Food inflation threatens refugee crisis : Financial Times
- Almost half the global refugee population is accounted for by about 3m Afghans, mostly in Pakistan and Iran, and more than 2m Iraqis, mainly in Syria and Jordan. There are also about 500,000 refugees each from Colombia, Sudan and Somalia.
- These figures exclude an estimated 4.6m Palestinian refugees, who are the responsibility of the UN Relief and Works Agency.
- The report refutes claims that refugees are “flooding” industrialised countries, noting that six out of seven flee to neighbouring states.
Soaring food prices and the effects of global warming threaten to drive ever more people from their homes, the head of the United Nations refugee agency warned Tuesday.
The UNHCR said the number of refugees worldwide had risen for a second year running. Displaced people living outside their home country rose by almost 500,000 last year to 11.4m at the end of 2007, mainly due to the “volatile situation in Iraq”, the agency said in its annual Global Trends report.
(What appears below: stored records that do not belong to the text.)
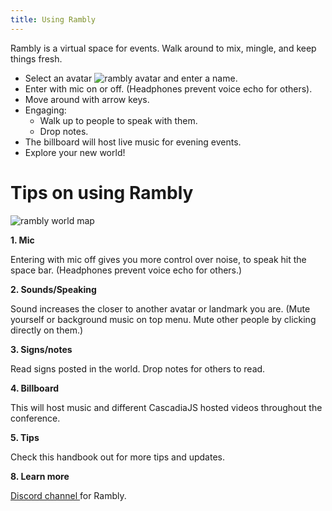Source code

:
 ```yaml
---
title: Using Rambly
---
```

Rambly is a virtual space for events. Walk around to mix, mingle, and keep things fresh.
- Select an avatar ![rambly avatar](/images/rambly_avatar.png) and enter a name. 
- Enter with mic on or off. (Headphones prevent voice echo for others).
- Move around with arrow keys. 
- Engaging:
    - Walk up to people to speak with them.
    - Drop notes.
- The billboard will host live music for evening events. 
- Explore your new world!

# Tips on using Rambly
![rambly world map](/images/rambly_map.png)

**1. Mic**

Entering with mic off gives you more control over noise, to speak hit the space bar. (Headphones prevent voice echo for others.)

**2. Sounds/Speaking**

Sound increases the closer to another avatar or landmark you are. (Mute yourself or background music on top menu. Mute other people by clicking directly on them.)

**3. Signs/notes**

Read signs posted in the world. Drop notes for others to read. 

**4. Billboard**

This will host music and different CascadiaJS hosted videos throughout the conference.

**5. Tips**

Check this handbook out for more tips and updates.

**8. Learn more**

[Discord channel ](https://discord.com/channels/733562672230039563/733562672670310543) for Rambly.
 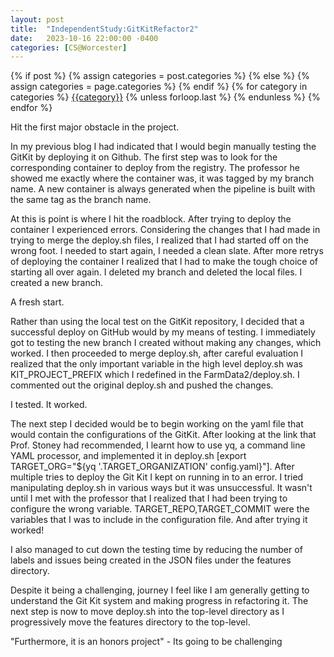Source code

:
 ```yaml
---
layout: post
title:  "IndependentStudy:GitKitRefactor2"
date:   2023-10-16 22:00:00 -0400
categories: [CS@Worcester]
---
```

<div class="post-categories">
  {% if post %}
    {% assign categories = post.categories %}
  {% else %}
    {% assign categories = page.categories %}
  {% endif %}
  {% for category in categories %}
  <a href="{{site.baseurl}}/categories/#{{category|slugize}}">{{category}}</a>
  {% unless forloop.last %}&nbsp;{% endunless %}
  {% endfor %}
</div>

Hit the first major obstacle in the project.

In my previous blog I had indicated that I would begin manually testing the GitKit by deploying it on Github. The first step was to look for the corresponding container to deploy from the registry. The professor he showed me exactly where the container was, it was tagged by my branch name. A new container is always generated when the pipeline is built with the same tag as the branch name.

At this is point is where I hit the roadblock. After trying to deploy the container I experienced errors. Considering the changes that I had made in trying to merge the deploy.sh files, I realized that I had started off on the wrong foot. I needed to start again, I needed a clean slate. After more retrys of deploying the container I realized that I had to make the tough choice of starting all over again. I deleted my branch and deleted the local files. I created a new branch.
  
A fresh start.
  
Rather than using the local test on the GitKit repository, I decided that a successful deploy on GitHub would by my means of testing. I immediately got to testing the new branch I created without making any changes, which worked. I then proceeded to merge deploy.sh, after careful evaluation I realized that the only important variable in the high level deploy.sh was KIT_PROJECT_PREFIX which I redefined in the FarmData2/deploy.sh. I commented out the original deploy.sh and pushed the changes.
  
I tested. It worked.

The next step I decided would be to begin working on the yaml file that would contain the configurations of the GitKit. After looking at the link that Prof. Stoney had recommended, I learnt how to use yq, a command line YAML processor, and implemented it in deploy.sh [export TARGET_ORG="${yq '.TARGET_ORGANIZATION' config.yaml}"]. After multiple tries to deploy the Git Kit I kept on running in to an error. I tried manipulating deploy.sh in various ways but it was unsuccessful. It wasn't until I met with the professor that I realized that I had been trying to configure the wrong variable. TARGET_REPO,TARGET_COMMIT were the variables that I was to include in the configuration file. And after trying it worked! 

I also managed to cut down the testing time by reducing the number of labels and issues being created in the JSON files under the features directory.

Despite it being a challenging, journey I feel like I am generally getting to understand the Git Kit system and making progress in refactoring it. The next step is now to move deploy.sh into the top-level directory as I progressively move the features directory to the top-level.

"Furthermore, it is an honors project" - Its going to be challenging
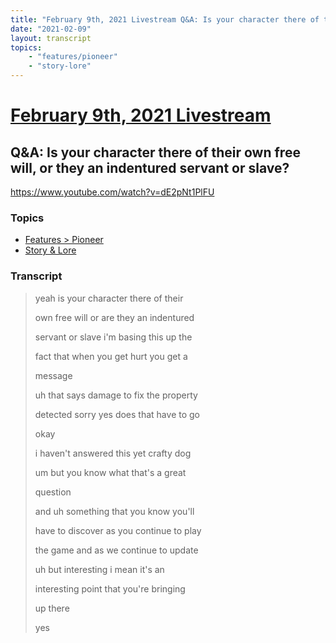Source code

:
 ```yaml
---
title: "February 9th, 2021 Livestream Q&A: Is your character there of their own free will, or they an indentured servant or slave?"
date: "2021-02-09"
layout: transcript
topics:
    - "features/pioneer"
    - "story-lore"
---
```

# [February 9th, 2021 Livestream](../2021-02-09.md)
## Q&A: Is your character there of their own free will, or they an indentured servant or slave?
https://www.youtube.com/watch?v=dE2pNt1PlFU

### Topics
* [Features > Pioneer](../topics/features/pioneer.md)
* [Story & Lore](../topics/story-lore.md)

### Transcript

> yeah is your character there of their
>
> own free will or are they an indentured
>
> servant or slave i'm basing this up the
>
> fact that when you get hurt you get a
>
> message
>
> uh that says damage to fix the property
>
> detected sorry yes does that have to go
>
> okay
>
> i haven't answered this yet crafty dog
>
> um but you know what that's a great
>
> question
>
> and uh something that you know you'll
>
> have to discover as you continue to play
>
> the game and as we continue to update
>
> uh but interesting i mean it's an
>
> interesting point that you're bringing
>
> up there
>
> yes
>

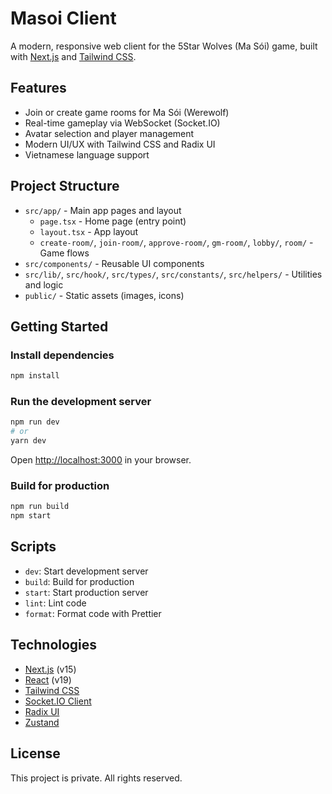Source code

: # Masoi Client

A modern, responsive web client for the 5Star Wolves (Ma Sói) game, built with [Next.js](https://nextjs.org/) and [Tailwind CSS](https://tailwindcss.com/).

## Features

- Join or create game rooms for Ma Sói (Werewolf)
- Real-time gameplay via WebSocket (Socket.IO)
- Avatar selection and player management
- Modern UI/UX with Tailwind CSS and Radix UI
- Vietnamese language support

## Project Structure

- `src/app/` - Main app pages and layout
  - `page.tsx` - Home page (entry point)
  - `layout.tsx` - App layout
  - `create-room/`, `join-room/`, `approve-room/`, `gm-room/`, `lobby/`, `room/` - Game flows
- `src/components/` - Reusable UI components
- `src/lib/`, `src/hook/`, `src/types/`, `src/constants/`, `src/helpers/` - Utilities and logic
- `public/` - Static assets (images, icons)

## Getting Started

### Install dependencies

```bash
npm install
```

### Run the development server

```bash
npm run dev
# or
yarn dev
```

Open [http://localhost:3000](http://localhost:3000) in your browser.

### Build for production

```bash
npm run build
npm start
```

## Scripts

- `dev`: Start development server
- `build`: Build for production
- `start`: Start production server
- `lint`: Lint code
- `format`: Format code with Prettier

## Technologies

- [Next.js](https://nextjs.org/) (v15)
- [React](https://react.dev/) (v19)
- [Tailwind CSS](https://tailwindcss.com/)
- [Socket.IO Client](https://socket.io/)
- [Radix UI](https://www.radix-ui.com/)
- [Zustand](https://zustand-demo.pmnd.rs/)

## License

This project is private. All rights reserved.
The number of people displaced internally by conflict or persecution increased to 26m from 24.4m at the end of 2006. Another 25m have been forced from their homes by natural disasters.
António Guterres, UN High Commissioner for Refugees, said: “After a five-year decline in the number of refugees between 2001 and 2005, we have now seen two years of increases, and that’s a concern.”